Ich kann nicht schlafen

Susann Ziegler, lic. phil.

eidg. anerkannte Psychotherapeutin

susann.ziegler@bluewin.ch

Seit längerer Zeit kann ich (m, 30) nicht mehr recht schlafen und leide sehr darunter. Während der schlaflosen Nächte wälze ich mich und habe Ängste, ob ich den nächsten Tag durchstehe. Wenn ich aufstehen sollte, bin ich kaum zu wecken und wie gerädert. Bereits bin ich auch tagsüber mit der Idee beschäftigt, ob ich heute wohl schlafen kann oder nicht. Kurzum, der nicht vorhandene Schlaf plagt mich Tag und Nacht.

Bei meinem Arzt war ich schon. Körperlich ist alles in Ordnung. Er hat mir Schlafmittel gegeben, allerdings mit der Warnung, sie könnten mich abhängig machen. Wenn ich sie einnehme, schlafe ich etwas mehr, bin aber am Morgen noch schwerer, wie Blei. Was gibt es da noch für Hilfe?

 

In der Ruhe im Schlaf erholen wir uns, sammeln Kräfte, regenerieren uns und gewinnen Abstand zu belastenden Gefühlen. Wenn diese Funktionen gestört sind, sind die Folgen sowohl objektiv als auch subjektiv verheerend. Gut zu wissen, dass bei Ihnen eine somatische Ursache ausgeschlossen wurde; jetzt gilt es, die psychische Komponente zu untersuchen.

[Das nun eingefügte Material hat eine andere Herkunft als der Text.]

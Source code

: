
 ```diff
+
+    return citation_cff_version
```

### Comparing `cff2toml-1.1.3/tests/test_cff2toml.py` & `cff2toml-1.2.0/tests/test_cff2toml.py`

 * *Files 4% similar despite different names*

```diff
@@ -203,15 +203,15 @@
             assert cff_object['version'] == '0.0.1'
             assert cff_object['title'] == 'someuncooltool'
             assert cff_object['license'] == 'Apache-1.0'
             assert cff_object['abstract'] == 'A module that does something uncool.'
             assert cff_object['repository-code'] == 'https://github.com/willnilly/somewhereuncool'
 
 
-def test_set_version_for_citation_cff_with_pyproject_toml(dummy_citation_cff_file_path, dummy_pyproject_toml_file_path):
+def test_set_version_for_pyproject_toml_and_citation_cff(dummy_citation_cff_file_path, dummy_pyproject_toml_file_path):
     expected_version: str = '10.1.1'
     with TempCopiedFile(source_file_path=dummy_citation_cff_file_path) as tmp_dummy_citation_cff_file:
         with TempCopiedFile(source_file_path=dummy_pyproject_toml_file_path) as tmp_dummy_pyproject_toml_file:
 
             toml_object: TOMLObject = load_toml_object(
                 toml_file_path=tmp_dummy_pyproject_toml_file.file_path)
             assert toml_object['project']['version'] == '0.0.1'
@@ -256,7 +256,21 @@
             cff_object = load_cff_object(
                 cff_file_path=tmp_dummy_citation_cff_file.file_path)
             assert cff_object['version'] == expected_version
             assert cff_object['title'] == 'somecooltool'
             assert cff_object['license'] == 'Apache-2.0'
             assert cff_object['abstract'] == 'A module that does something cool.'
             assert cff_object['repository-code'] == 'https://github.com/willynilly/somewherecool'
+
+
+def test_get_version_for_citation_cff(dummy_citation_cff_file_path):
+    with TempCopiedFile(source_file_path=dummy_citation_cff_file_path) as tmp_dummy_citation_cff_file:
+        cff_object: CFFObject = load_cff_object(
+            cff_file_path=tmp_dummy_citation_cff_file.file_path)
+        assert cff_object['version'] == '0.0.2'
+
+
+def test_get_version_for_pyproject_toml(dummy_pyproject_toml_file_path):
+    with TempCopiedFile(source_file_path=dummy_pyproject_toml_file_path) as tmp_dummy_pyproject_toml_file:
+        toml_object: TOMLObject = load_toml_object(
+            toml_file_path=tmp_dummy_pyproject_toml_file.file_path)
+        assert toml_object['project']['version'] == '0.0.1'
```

In solchen Fällen bewährt sich ein Schlaf-/Wach-Protokoll, um den Ist-Zustand genau und neutral zu beobachten. Dafür halten Sie Bettgeh- und der Aufstehzeiten fest, auch an arbeitsfreien Tagen; ausserdem, wie viele Stunden Sie dennoch geschlafen haben, wie viele Minuten sie dazwischen wachlagen, welche Nickerchen sie tagsüber einschieben. Zudem sollten Sie festhalten, ob und was Sie geträumt haben, und auch die Gedanken, die Sie in den Wachzeiten hegen. Welche Aufregungen oder Gedanken erleben Sie tagsüber? Gewöhnen Sie sich auch bereits daran, nicht zu früh ins Bett zu gehen, denn das Wachliegen mitten in der stillen Nacht ist besonders quälend.

Mit diesen Notizen lohnt es sich, eine/n PsychotherapeutIn aufzusuchen und im gemeinsamen Gespräch zu ergründen, weshalb Sie nicht zur Ruhe kommen. Sie müssen mit einem längeren Suchprozess rechnen. Schlaflosigkeit ist meist ein Symptom für etwas noch nicht Bekanntes; sie ist nicht einer klaren Ursache zuzuordnen, daher gibt es auch kein Patentrezept dagegen.

Wenn Sie die Ängste betreffend den nächsten Tag erwähnen, so deutet das vielleicht auf eine Über- oder Unterbelastung am Arbeitsplatz hin, sei es qualitativ, quantitativ oder beziehungs-mässig. Vielleicht sind Ihre Gedanken aber auch gefangen von Angelegenheiten, denen Sie tagsüber keine Zeit einräumen, die Sie verdrängen und die Sie nachts verfolgen. Nur – das ist kein bewusster Akt und bleibt Ihnen deshalb verborgen. Dabei spielen unerkannte Beziehungsprobleme, existentielle Fragen, finanzielle Sorgen, Selbstwert- und/oder Schuldproblematiken etc. eine Rolle. 

Wie Sie selbst beschreiben, sind Sie bereits fixiert auf den Schlafgedanken, was einerseits verständlich ist, andererseits darauf hinweist, dass Sie andere Aspekte Ihres Lebens zu vernachlässigen beginnen. Die Schlaflosigkeit nimmt Sie derart gefangen, dass Wünsche, Sehnsüchte oder Auflehnungen in Ihrem Leben an Raum verlieren. Damit schaffen Sie sich Folgeprobleme beziehungsmässiger Art. Entwickeln Sie vielleicht schon Groll oder Neid auf alle ihre Mitmenschen, die (vermeintlich) schlafen können? Oder ein Opfergefühl, indem Sie je länger je mehr besonderes Verständnis und Rücksichtnahme Ihrer Mitmenschen erwarten, in der inneren Überzeugung, Ihr Leiden müsse für alle nachvollziehbar sein, denen Sie es schildern? Solche Negativ-Spiralen sollten Sie dringend anhalten, indem Sie das Problem mit einer Fachperson ergründen.